SUPPLIED INFORMATION Block Start

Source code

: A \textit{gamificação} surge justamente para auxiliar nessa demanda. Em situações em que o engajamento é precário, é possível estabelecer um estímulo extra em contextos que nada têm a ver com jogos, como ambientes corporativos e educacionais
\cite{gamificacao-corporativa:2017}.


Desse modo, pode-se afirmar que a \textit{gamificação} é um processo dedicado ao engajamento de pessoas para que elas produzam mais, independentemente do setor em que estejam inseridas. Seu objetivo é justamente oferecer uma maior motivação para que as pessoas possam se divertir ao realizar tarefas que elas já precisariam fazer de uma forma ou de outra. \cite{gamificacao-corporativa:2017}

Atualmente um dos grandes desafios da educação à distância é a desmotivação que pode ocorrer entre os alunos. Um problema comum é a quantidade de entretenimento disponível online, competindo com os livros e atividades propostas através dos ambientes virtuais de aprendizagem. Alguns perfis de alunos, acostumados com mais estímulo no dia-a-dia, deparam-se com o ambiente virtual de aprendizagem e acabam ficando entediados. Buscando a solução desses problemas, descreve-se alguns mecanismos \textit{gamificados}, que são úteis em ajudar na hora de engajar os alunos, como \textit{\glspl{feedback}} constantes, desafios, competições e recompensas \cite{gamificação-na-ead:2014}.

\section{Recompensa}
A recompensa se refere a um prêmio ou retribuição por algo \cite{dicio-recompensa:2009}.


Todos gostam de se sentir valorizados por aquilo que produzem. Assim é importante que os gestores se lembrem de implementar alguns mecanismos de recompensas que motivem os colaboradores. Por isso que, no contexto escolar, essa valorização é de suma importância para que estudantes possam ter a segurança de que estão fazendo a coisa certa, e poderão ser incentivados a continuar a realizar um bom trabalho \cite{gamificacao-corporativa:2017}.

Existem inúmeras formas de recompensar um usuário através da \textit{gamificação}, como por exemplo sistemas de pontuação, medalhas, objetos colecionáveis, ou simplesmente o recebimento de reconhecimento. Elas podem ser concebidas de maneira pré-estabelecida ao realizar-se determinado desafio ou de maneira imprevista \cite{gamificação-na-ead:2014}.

SUPPLIED INFORMATION Block End

▶ [WHAT YOU ARE ASKED TO DO]
The response must consist solely of the lines from the top of the records through the line holding "A recompensa se", copied word for word.

▶ [SOLUTION BELOW]
Source code

: A \textit{gamificação} surge justamente para auxiliar nessa demanda. Em situações em que o engajamento é precário, é possível estabelecer um estímulo extra em contextos que nada têm a ver com jogos, como ambientes corporativos e educacionais
\cite{gamificacao-corporativa:2017}.


Desse modo, pode-se afirmar que a \textit{gamificação} é um processo dedicado ao engajamento de pessoas para que elas produzam mais, independentemente do setor em que estejam inseridas. Seu objetivo é justamente oferecer uma maior motivação para que as pessoas possam se divertir ao realizar tarefas que elas já precisariam fazer de uma forma ou de outra. \cite{gamificacao-corporativa:2017}

Atualmente um dos grandes desafios da educação à distância é a desmotivação que pode ocorrer entre os alunos. Um problema comum é a quantidade de entretenimento disponível online, competindo com os livros e atividades propostas através dos ambientes virtuais de aprendizagem. Alguns perfis de alunos, acostumados com mais estímulo no dia-a-dia, deparam-se com o ambiente virtual de aprendizagem e acabam ficando entediados. Buscando a solução desses problemas, descreve-se alguns mecanismos \textit{gamificados}, que são úteis em ajudar na hora de engajar os alunos, como \textit{\glspl{feedback}} constantes, desafios, competições e recompensas \cite{gamificação-na-ead:2014}.

\section{Recompensa}
A recompensa se refere a um prêmio ou retribuição por algo \cite{dicio-recompensa:2009}.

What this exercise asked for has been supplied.